Kafka笔记

Oct 13, 2017

一、命令行操作

启动Kafka

./bin/kafka-server-start.sh ./config/server.properties

创建topic

./bin/kafka-topics.sh --zookeeper localhost:2181 --create --replication-factor 1 --partitions 1 --topic test_topic

查询topic列表

./bin/kafka-topics.sh --zookeeper localhost:2181 --list

查询topic详细信息

./bin/kafka-topics.sh --zookeeper localhost:2181 --describe --topic test_topic

查询consumer group列表

./bin/kafka-consumer-groups.sh --bootstrap-server localhost:9092 --list

查询consumer group详细信息

./bin/kafka-consumer-groups.sh --bootstrap-server localhost:9092 --describe --group consumerGroup

启动一个消费者

./bin/kafka-console-consumer.sh --bootstrap-server localhost:9092 --topic test_topic --from-beginning

发送消息

./bin/kafka-console-producer.sh --broker-list localhost:9092 --topic test_topic

二、生产者开发

首先使用maven导入kafka客户端库：

<dependency>
  <groupId>org.apache.kafka</groupId>
  <artifactId>kafka-clients</artifactId>
  <version>0.11.0.0</version>
</dependency>

向kafka发送消息相对于订阅来说，要简单很多。我们需要一个KafkaProducer对象，实例化的时候需要传入一个Properties对象来配置一些参数，关于这些参数，我们稍后会详细解释。

public void send() {
    Properties props = new Properties();
    props.put(ProducerConfig.BOOTSTRAP_SERVERS_CONFIG, "localhost:9092");
    props.put(ProducerConfig.ACKS_CONFIG, "all");
    props.put(ProducerConfig.KEY_SERIALIZER_CLASS_CONFIG, "org.apache.kafka.common.serialization.IntegerSerializer");
    props.put(ProducerConfig.VALUE_SERIALIZER_CLASS_CONFIG, "org.apache.kafka.common.serialization.StringSerializer");

    KafkaProducer<Integer, String> producer = new KafkaProducer<>(props);
    try {
        // do send job with producer here ...
    } finally {
        producer.close();
    }
}

ProducerRecord类，它是我们真正向Kafka发送的对象，是一个Pojo对象，封装了消息相关的信息：消息的key和value，发送的队列与分区，消息的时间，还有消息头信息。例如下面代码给消息设置了一个消息头from，值是System A。

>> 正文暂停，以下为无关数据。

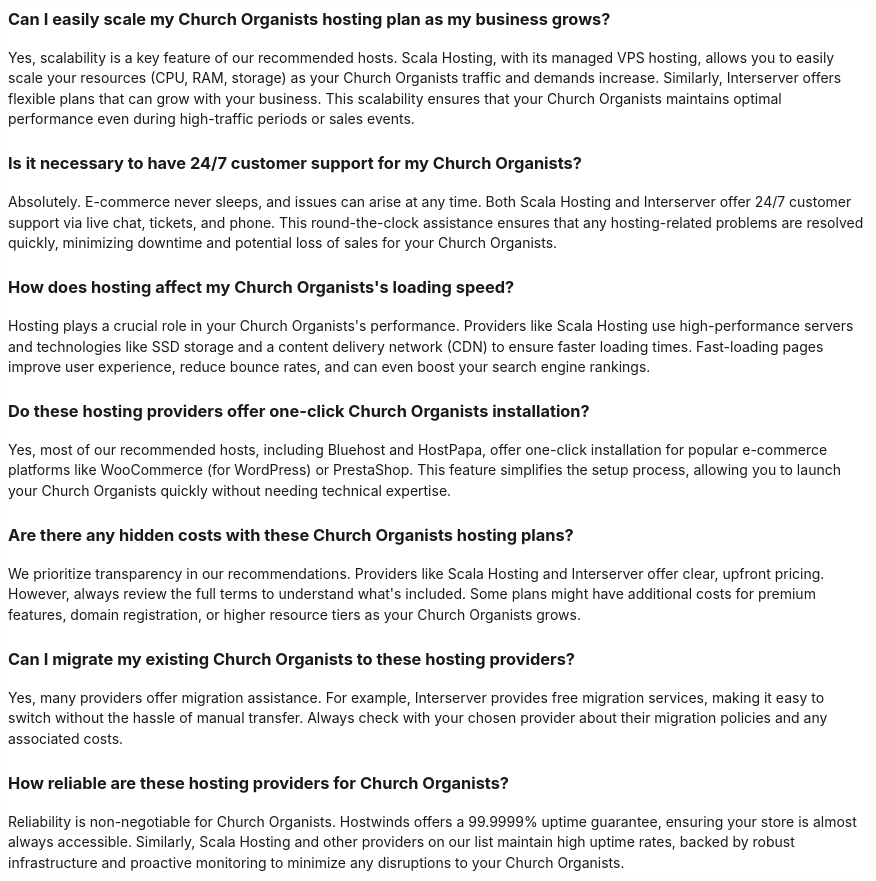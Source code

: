 ### Can I easily scale my Church Organists hosting plan as my business grows? 
Yes, scalability is a key feature of our recommended hosts. Scala Hosting, with its managed VPS hosting, allows you to easily scale your resources (CPU, RAM, storage) as your Church Organists traffic and demands increase. Similarly, Interserver offers flexible plans that can grow with your business. This scalability ensures that your Church Organists maintains optimal performance even during high-traffic periods or sales events.

### Is it necessary to have 24/7 customer support for my Church Organists? 
Absolutely. E-commerce never sleeps, and issues can arise at any time. Both Scala Hosting and Interserver offer 24/7 customer support via live chat, tickets, and phone. This round-the-clock assistance ensures that any hosting-related problems are resolved quickly, minimizing downtime and potential loss of sales for your Church Organists.

### How does hosting affect my Church Organists's loading speed? 
Hosting plays a crucial role in your Church Organists's performance. Providers like Scala Hosting use high-performance servers and technologies like SSD storage and a content delivery network (CDN) to ensure faster loading times. Fast-loading pages improve user experience, reduce bounce rates, and can even boost your search engine rankings.

### Do these hosting providers offer one-click Church Organists installation? 
Yes, most of our recommended hosts, including Bluehost and HostPapa, offer one-click installation for popular e-commerce platforms like WooCommerce (for WordPress) or PrestaShop. This feature simplifies the setup process, allowing you to launch your Church Organists quickly without needing technical expertise.

### Are there any hidden costs with these Church Organists hosting plans? 
We prioritize transparency in our recommendations. Providers like Scala Hosting and Interserver offer clear, upfront pricing. However, always review the full terms to understand what's included. Some plans might have additional costs for premium features, domain registration, or higher resource tiers as your Church Organists grows.

### Can I migrate my existing Church Organists to these hosting providers? 
Yes, many providers offer migration assistance. For example, Interserver provides free migration services, making it easy to switch without the hassle of manual transfer. Always check with your chosen provider about their migration policies and any associated costs.

### How reliable are these hosting providers for Church Organists? 
Reliability is non-negotiable for Church Organists. Hostwinds offers a 99.9999% uptime guarantee, ensuring your store is almost always accessible. Similarly, Scala Hosting and other providers on our list maintain high uptime rates, backed by robust infrastructure and proactive monitoring to minimize any disruptions to your Church Organists.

String topic = "test_topic";
int partition = 0;
long timestamp = System.currentTimeMillis();
int key = 1;
String value = "this is the message";

List<Header> headers = new LinkedList<>();
headers.add(new RecordHeader("from", "System A".getBytes(Charset.forName("UTF-8"))) );

ProducerRecord<Integer, String> record = new ProducerRecord<>(topic, partition, timestamp, key, value, headers);

发送消息只需要把ProducerRecord作为参数传给KafkaProducer的send方法即可。

Future<RecordMetadata> f = producer.send(record);
try {
    System.out.println("Sent message, offset: " + f.get().offset() + ")");
} catch (InterruptedException | ExecutionException e) {
    e.printStackTrace();
}

不难看出，KafkaProducer.send方法是异步执行的，异步执行结束后我们通过Future可以拿到一个RecordMetadata对象。RecordMetadata类很简单，里面封装了本条消息发送的一些信息：如offset、消息的时间，消息的大小等。如果希望同步发送消息，可以在send方法后立即调用Future.get()方法。

KafkaProducer.send方法还有一个重载版本，它接受一个Callback对象：

public interface Callback {
    public void onCompletion(RecordMetadata metadata, Exception exception);
}

/**
 * Send a record and invoke the given callback when the record has been acknowledged by the server
 */
public Future<RecordMetadata> send(ProducerRecord<K, V> record, Callback callback);

使用重载版本的send方法，我们不需要显示调用Future.get()方法，onCompletion方法会在消息成功递交之后被自动调用。这里需要注意的是如果消息发送过程中发生错误，onCompletion方法中RecordMetadata参数为空，Exception对象会保存具体的异常信息，但此时我们无法判断是哪个消息发送失败，也就没有办法进行重试了。

关于分区

我们知道，Kafka topic是分为多个分区的，这么设计的目的是为了进一步提升消息的并行消费能力，同时消息在同一个分区上是保序的。消息发送到哪个分区，是由Producer决定的。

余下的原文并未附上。